* Input material *
===============
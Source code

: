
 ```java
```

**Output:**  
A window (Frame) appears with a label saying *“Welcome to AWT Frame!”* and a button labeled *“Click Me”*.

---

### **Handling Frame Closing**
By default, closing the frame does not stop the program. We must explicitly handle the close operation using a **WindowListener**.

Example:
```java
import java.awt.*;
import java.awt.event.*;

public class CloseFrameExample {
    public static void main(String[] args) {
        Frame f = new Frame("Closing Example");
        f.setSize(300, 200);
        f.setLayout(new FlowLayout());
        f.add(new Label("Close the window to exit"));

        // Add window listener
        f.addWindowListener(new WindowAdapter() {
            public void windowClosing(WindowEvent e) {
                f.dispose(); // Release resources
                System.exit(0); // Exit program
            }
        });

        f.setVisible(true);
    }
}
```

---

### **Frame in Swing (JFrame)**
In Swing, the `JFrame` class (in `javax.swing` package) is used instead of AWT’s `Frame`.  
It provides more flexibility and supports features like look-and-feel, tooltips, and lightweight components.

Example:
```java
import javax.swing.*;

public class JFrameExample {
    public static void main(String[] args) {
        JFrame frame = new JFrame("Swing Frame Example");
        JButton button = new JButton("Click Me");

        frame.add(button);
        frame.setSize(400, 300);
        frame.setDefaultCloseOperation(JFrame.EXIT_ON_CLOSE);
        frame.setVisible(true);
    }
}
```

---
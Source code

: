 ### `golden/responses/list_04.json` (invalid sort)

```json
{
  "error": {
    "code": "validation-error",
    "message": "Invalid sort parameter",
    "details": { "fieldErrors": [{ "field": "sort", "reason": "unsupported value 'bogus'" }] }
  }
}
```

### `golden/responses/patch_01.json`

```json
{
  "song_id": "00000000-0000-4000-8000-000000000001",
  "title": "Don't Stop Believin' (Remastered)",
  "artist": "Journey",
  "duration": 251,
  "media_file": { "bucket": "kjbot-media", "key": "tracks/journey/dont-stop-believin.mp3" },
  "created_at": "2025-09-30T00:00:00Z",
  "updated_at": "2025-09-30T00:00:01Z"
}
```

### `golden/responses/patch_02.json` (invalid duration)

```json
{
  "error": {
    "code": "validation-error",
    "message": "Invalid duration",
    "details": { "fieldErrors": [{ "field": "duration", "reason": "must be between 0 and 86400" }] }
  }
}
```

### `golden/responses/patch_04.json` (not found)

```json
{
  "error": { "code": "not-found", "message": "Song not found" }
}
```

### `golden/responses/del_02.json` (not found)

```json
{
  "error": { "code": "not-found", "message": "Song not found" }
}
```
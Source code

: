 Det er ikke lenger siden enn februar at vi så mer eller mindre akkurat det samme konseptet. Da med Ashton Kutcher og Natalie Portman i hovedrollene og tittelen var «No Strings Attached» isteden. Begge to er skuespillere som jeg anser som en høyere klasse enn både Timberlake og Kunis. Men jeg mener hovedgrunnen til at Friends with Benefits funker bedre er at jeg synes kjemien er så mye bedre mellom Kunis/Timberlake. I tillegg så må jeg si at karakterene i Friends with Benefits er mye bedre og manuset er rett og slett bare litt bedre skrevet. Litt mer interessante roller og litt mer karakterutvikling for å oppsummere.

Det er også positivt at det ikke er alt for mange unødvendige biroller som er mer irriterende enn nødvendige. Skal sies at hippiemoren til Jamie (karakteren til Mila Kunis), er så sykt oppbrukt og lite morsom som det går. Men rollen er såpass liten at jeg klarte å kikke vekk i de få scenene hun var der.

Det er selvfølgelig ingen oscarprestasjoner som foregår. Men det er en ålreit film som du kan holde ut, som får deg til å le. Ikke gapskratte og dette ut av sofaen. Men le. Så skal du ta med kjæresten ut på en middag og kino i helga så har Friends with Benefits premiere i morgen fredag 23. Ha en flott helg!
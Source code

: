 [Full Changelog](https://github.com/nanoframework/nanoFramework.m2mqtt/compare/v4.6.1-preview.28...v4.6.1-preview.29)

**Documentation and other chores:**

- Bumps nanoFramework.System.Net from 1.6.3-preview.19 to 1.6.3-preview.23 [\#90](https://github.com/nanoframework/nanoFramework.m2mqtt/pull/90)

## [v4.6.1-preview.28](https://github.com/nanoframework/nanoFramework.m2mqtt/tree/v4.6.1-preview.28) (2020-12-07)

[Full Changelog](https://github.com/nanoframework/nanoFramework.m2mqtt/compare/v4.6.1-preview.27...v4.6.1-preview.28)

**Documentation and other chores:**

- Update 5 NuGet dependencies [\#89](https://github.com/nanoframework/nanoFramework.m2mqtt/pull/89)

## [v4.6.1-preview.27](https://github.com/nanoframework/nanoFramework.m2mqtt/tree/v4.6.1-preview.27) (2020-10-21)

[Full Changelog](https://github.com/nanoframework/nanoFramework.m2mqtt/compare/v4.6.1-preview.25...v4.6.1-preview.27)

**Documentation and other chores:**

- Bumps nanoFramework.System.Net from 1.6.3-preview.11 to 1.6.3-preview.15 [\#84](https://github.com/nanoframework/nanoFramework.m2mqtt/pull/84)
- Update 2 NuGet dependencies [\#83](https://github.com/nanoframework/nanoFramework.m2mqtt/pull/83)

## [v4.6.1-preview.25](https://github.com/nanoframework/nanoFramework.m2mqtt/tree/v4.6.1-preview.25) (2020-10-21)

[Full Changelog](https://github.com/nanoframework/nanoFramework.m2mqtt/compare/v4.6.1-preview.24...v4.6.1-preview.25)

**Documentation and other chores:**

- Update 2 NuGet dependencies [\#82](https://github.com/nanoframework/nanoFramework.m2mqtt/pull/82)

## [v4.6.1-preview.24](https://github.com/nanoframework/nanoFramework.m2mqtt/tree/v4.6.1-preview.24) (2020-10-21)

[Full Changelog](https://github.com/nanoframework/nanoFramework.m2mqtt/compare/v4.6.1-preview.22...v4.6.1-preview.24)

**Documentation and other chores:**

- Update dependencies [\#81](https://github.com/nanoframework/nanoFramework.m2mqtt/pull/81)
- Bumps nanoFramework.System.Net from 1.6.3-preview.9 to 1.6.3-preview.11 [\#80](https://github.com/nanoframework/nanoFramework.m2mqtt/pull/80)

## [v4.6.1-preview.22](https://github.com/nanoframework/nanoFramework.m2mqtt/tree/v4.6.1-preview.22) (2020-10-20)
===============
* Aim of the task *
All of the material above needs to be output exactly, with no line left out.

* Solution to the problem *
Source code

:
 ```java
```

**Output:**  
A window (Frame) appears with a label saying *“Welcome to AWT Frame!”* and a button labeled *“Click Me”*.

---

### **Handling Frame Closing**
By default, closing the frame does not stop the program. We must explicitly handle the close operation using a **WindowListener**.

Example:
```java
import java.awt.*;
import java.awt.event.*;

public class CloseFrameExample {
    public static void main(String[] args) {
        Frame f = new Frame("Closing Example");
        f.setSize(300, 200);
        f.setLayout(new FlowLayout());
        f.add(new Label("Close the window to exit"));

        // Add window listener
        f.addWindowListener(new WindowAdapter() {
            public void windowClosing(WindowEvent e) {
                f.dispose(); // Release resources
                System.exit(0); // Exit program
            }
        });

        f.setVisible(true);
    }
}
```

---

### **Frame in Swing (JFrame)**
In Swing, the `JFrame` class (in `javax.swing` package) is used instead of AWT’s `Frame`.  
It provides more flexibility and supports features like look-and-feel, tooltips, and lightweight components.

Example:
```java
import javax.swing.*;

public class JFrameExample {
    public static void main(String[] args) {
        JFrame frame = new JFrame("Swing Frame Example");
        JButton button = new JButton("Click Me");

        frame.add(button);
        frame.setSize(400, 300);
        frame.setDefaultCloseOperation(JFrame.EXIT_ON_CLOSE);
        frame.setVisible(true);
    }
}
```

---
Source code

: ### `golden/responses/list_04.json` (invalid sort)

```json
{
  "error": {
    "code": "validation-error",
    "message": "Invalid sort parameter",
    "details": { "fieldErrors": [{ "field": "sort", "reason": "unsupported value 'bogus'" }] }
  }
}
```

### `golden/responses/patch_01.json`

```json
{
  "song_id": "00000000-0000-4000-8000-000000000001",
  "title": "Don't Stop Believin' (Remastered)",
  "artist": "Journey",
  "duration": 251,
  "media_file": { "bucket": "kjbot-media", "key": "tracks/journey/dont-stop-believin.mp3" },
  "created_at": "2025-09-30T00:00:00Z",
  "updated_at": "2025-09-30T00:00:01Z"
}
```

### `golden/responses/patch_02.json` (invalid duration)

```json
{
  "error": {
    "code": "validation-error",
    "message": "Invalid duration",
    "details": { "fieldErrors": [{ "field": "duration", "reason": "must be between 0 and 86400" }] }
  }
}
```

### `golden/responses/patch_04.json` (not found)

```json
{
  "error": { "code": "not-found", "message": "Song not found" }
}
```

### `golden/responses/del_02.json` (not found)

```json
{
  "error": { "code": "not-found", "message": "Song not found" }
}
```
Source code

: Det er ikke lenger siden enn februar at vi så mer eller mindre akkurat det samme konseptet. Da med Ashton Kutcher og Natalie Portman i hovedrollene og tittelen var «No Strings Attached» isteden. Begge to er skuespillere som jeg anser som en høyere klasse enn både Timberlake og Kunis. Men jeg mener hovedgrunnen til at Friends with Benefits funker bedre er at jeg synes kjemien er så mye bedre mellom Kunis/Timberlake. I tillegg så må jeg si at karakterene i Friends with Benefits er mye bedre og manuset er rett og slett bare litt bedre skrevet. Litt mer interessante roller og litt mer karakterutvikling for å oppsummere.

Det er også positivt at det ikke er alt for mange unødvendige biroller som er mer irriterende enn nødvendige. Skal sies at hippiemoren til Jamie (karakteren til Mila Kunis), er så sykt oppbrukt og lite morsom som det går. Men rollen er såpass liten at jeg klarte å kikke vekk i de få scenene hun var der.

Det er selvfølgelig ingen oscarprestasjoner som foregår. Men det er en ålreit film som du kan holde ut, som får deg til å le. Ikke gapskratte og dette ut av sofaen. Men le. Så skal du ta med kjæresten ut på en middag og kino i helga så har Friends with Benefits premiere i morgen fredag 23. Ha en flott helg!
Source code

: [Full Changelog](https://github.com/nanoframework/nanoFramework.m2mqtt/compare/v4.6.1-preview.28...v4.6.1-preview.29)

**Documentation and other chores:**

- Bumps nanoFramework.System.Net from 1.6.3-preview.19 to 1.6.3-preview.23 [\#90](https://github.com/nanoframework/nanoFramework.m2mqtt/pull/90)

## [v4.6.1-preview.28](https://github.com/nanoframework/nanoFramework.m2mqtt/tree/v4.6.1-preview.28) (2020-12-07)

[Full Changelog](https://github.com/nanoframework/nanoFramework.m2mqtt/compare/v4.6.1-preview.27...v4.6.1-preview.28)

**Documentation and other chores:**

- Update 5 NuGet dependencies [\#89](https://github.com/nanoframework/nanoFramework.m2mqtt/pull/89)

## [v4.6.1-preview.27](https://github.com/nanoframework/nanoFramework.m2mqtt/tree/v4.6.1-preview.27) (2020-10-21)

[Full Changelog](https://github.com/nanoframework/nanoFramework.m2mqtt/compare/v4.6.1-preview.25...v4.6.1-preview.27)

**Documentation and other chores:**

- Bumps nanoFramework.System.Net from 1.6.3-preview.11 to 1.6.3-preview.15 [\#84](https://github.com/nanoframework/nanoFramework.m2mqtt/pull/84)
- Update 2 NuGet dependencies [\#83](https://github.com/nanoframework/nanoFramework.m2mqtt/pull/83)

## [v4.6.1-preview.25](https://github.com/nanoframework/nanoFramework.m2mqtt/tree/v4.6.1-preview.25) (2020-10-21)

[Full Changelog](https://github.com/nanoframework/nanoFramework.m2mqtt/compare/v4.6.1-preview.24...v4.6.1-preview.25)

**Documentation and other chores:**

- Update 2 NuGet dependencies [\#82](https://github.com/nanoframework/nanoFramework.m2mqtt/pull/82)

## [v4.6.1-preview.24](https://github.com/nanoframework/nanoFramework.m2mqtt/tree/v4.6.1-preview.24) (2020-10-21)

[Full Changelog](https://github.com/nanoframework/nanoFramework.m2mqtt/compare/v4.6.1-preview.22...v4.6.1-preview.24)

**Documentation and other chores:**

- Update dependencies [\#81](https://github.com/nanoframework/nanoFramework.m2mqtt/pull/81)
- Bumps nanoFramework.System.Net from 1.6.3-preview.9 to 1.6.3-preview.11 [\#80](https://github.com/nanoframework/nanoFramework.m2mqtt/pull/80)

## [v4.6.1-preview.22](https://github.com/nanoframework/nanoFramework.m2mqtt/tree/v4.6.1-preview.22) (2020-10-20)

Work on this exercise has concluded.